Malam pekat bertabur kerlip bintang. Rembulan bundar yang mulai muncul di ufuk timur cahayanya seakan berhasrat untuk menelan kegelapan. Dedauan bergemerisik lembut diterpa angin malam yang menemani kesunyian. Semburat cahaya warna warni terpapar dengan penuh gelora di balik bayang-bayang kelambu hitam bangunan kota nun jauh disana.
Seorang gadis mematung di balkon rumah bergaya Victoria yang berdiri angkuh di atas bukit. Helaian rambut yang menutupi setengah dari wajahnya bergerak di tiup angin malam dan membelai-belai pipi tirusnya. Seperti biasa malam ini akan menjadi malam yang sangat panjang baginya. Malam dimana ia tak pernah bisa memicingkan matanya barang sejenak.
Tiga jam sudah ia mematung di balkon itu, Theia menghembuskan nafasnya pelan. Ia menatap bulan yang kini ada di atas kepalanya. Sinarnya yang menerangi jagat raya tak serta merta membuat hatinya tergerak untuk mengagumi keindahannya. Sementara itu di kejauhan terdengar suara rindu yang menyayat terperangkap oleh waktu.
****
Theia berjalan tergesa diantara tatapan mata beberapa mahasiswa baru yang tengah bergerombol di lorong gedung kuliahnya.
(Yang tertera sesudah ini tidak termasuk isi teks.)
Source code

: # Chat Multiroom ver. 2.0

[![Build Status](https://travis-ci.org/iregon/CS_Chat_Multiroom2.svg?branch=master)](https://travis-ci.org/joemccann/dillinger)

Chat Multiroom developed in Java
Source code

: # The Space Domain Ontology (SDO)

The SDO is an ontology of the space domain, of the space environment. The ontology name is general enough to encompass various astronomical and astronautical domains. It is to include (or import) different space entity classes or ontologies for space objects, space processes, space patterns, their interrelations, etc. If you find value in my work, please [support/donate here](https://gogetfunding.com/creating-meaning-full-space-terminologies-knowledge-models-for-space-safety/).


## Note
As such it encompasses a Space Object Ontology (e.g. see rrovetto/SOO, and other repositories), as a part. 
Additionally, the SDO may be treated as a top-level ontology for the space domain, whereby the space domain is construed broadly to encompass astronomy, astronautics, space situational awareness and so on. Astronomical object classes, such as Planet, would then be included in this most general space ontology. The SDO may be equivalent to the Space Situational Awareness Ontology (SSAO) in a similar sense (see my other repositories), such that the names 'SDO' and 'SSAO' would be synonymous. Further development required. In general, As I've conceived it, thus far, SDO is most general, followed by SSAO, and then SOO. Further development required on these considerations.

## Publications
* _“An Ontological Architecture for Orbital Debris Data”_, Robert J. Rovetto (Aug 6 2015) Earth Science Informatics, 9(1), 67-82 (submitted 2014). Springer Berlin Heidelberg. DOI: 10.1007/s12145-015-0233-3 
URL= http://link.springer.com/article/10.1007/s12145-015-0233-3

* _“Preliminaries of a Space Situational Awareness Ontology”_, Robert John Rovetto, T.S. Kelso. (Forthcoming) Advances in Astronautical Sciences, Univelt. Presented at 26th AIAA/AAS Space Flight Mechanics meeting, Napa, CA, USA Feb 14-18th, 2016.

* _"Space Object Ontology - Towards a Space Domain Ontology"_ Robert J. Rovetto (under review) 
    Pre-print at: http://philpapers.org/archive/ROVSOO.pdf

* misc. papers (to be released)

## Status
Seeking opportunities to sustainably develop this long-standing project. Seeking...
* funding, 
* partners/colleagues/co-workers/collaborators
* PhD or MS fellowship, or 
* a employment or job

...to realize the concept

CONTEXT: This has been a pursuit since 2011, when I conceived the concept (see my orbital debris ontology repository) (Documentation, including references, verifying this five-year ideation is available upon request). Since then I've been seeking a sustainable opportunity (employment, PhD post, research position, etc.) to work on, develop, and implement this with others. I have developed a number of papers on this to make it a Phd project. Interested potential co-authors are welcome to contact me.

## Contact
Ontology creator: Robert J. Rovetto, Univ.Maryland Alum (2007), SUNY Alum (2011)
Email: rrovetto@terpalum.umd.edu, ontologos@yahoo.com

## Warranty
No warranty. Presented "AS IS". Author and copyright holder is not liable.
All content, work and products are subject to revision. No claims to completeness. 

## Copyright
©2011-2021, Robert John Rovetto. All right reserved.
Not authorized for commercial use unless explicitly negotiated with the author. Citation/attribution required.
Dua tahun sudah ia hilir mudik di lorong itu namun tetap saja ada beberapa pasang mata yang menatap nya aneh.
"The..." sebuah tepukan halus dibahunya memaksanya untuk berhenti melangkah.
Ia melirik seorang gadis yang pipinya di penuhi dengan bintik-bintik merah dari balik helaian rambut yang lagi lagi menutupi sebagian besar dari wajahnya.
"Tau gak, cewek-cewek disana itu sedang di landa histeria masal."
Theia mengangkat alisnya, tetap membisu.
"Ada mahasiswa lintas jalur yang kece badai." lanjut gadis bernama Selly itu dengan wajah semringah.
Theia menatap Selly sesaat lalu melangkahkan kakinya kembali.
"Kamu gak penasaran?"
Theia mendengus, menarik kursi kantin lalu mendudukinya, diikuti oleh Selly yang masih berkicau bak burung yang tengah bersuka cita.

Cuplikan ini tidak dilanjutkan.